Mais ce mélange entre information et divertissement n’est-il pas aussi le reflet d’une culture jeune qui serait par essence un mélange entre ces registres [8] ? « Car pour s’adresser aux jeunes, il faut, je pense les divertir et les faire délirer. Après, on peut apprendre aux jeunes par le divertissement. » Par ailleurs, aux yeux des adolescents, ce qui est essentiel n’est pas tant la garantie de l’information que la relation que le jeune peut avoir avec le présentateur et sa communauté : « La relation entre les jeunes et la personne qui présente, c’est la base. Ils [les jeunes], ne viennent pas que pour s’informer. Ils viennent parce qu’ils sont dans une communauté et viennent parce qu’il y a une personne qui a un ton bien à elle et une personnalité dans la présentation. C’est le cas pour tous les Youtuber, ils vivent de leur communauté. » Dans cette optique, l’importance, c’est la tonalité du programme, la complicité et la communauté entre la présentatrice et le public. Créer cette relation entre présentatrice et public est un indice fort d’appartenance avec une communauté est une caractéristique « jeune » dans la manière de consommer [9]] l’actualité.

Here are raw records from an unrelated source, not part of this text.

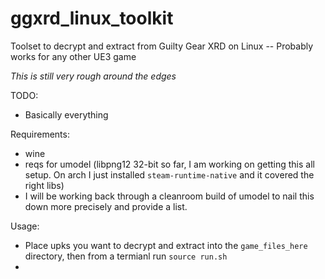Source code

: # ggxrd_linux_toolkit
Toolset to decrypt and extract from Guilty Gear XRD on Linux -- Probably works for any other UE3 game

*This is still very rough around the edges*

TODO:
* Basically everything

Requirements:
* wine
* reqs for umodel (libpng12 32-bit so far, I am working on getting this all setup.  On arch I just installed `steam-runtime-native` and it covered the right libs)
* I will be working back through a cleanroom build of umodel to nail this down more precisely and provide a list.

Usage:
* Place upks you want to decrypt and extract into the `game_files_here` directory, then from a termianl run `source run.sh`
*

Jongler entre Youtuber, communauté, information et divertissement

Il s’agit donc d’arriver à créer un univers qui fasse sens auprès des jeunes, où ils retrouvent la personnalité des Youtuber. Aussi la fréquence des nouveaux contenus est également importante : « Ce qui fait l’engagement, aussi, c’est la régularité. Un IZI, on doit en faire un par jour. Et les gens l’attendent, les gens disent "ah, tu nous as manqué", il y a un rapport à l’humain. Sur Youtube on s’identifie à une personne, le côté Média [image de marque] est très difficile. » Mais pour l’éditeur qui fait de l’information, la création d’une communauté n’est pas suffisante. Il doit aussi assurer la fiabilité de ses contenus.

La garantie d’un contenu journalistique de qualité reste une priorité de la rédaction du service public. Afin de garantir cette qualité : « des journalistes sont là pour valider les sources et assurer la dimension factuelle [10]. Car à la base Abdel [11] ou Anne-Sarah ne sont pas journalistes. Eux, viennent avec leur bagou, leur approche critique, leur personnalité, leur tonalité, c’est l’esprit de Youtube. Leur franc-parler va toucher le public et c’est ça qui va fonctionner chez les jeunes. » Il y a carte libre sur l’intention, mais avec relecture d’un journaliste. Le résultat se situe bien entre la crédibilité journalistique, la liberté de ton et la personnalité de l’animateur.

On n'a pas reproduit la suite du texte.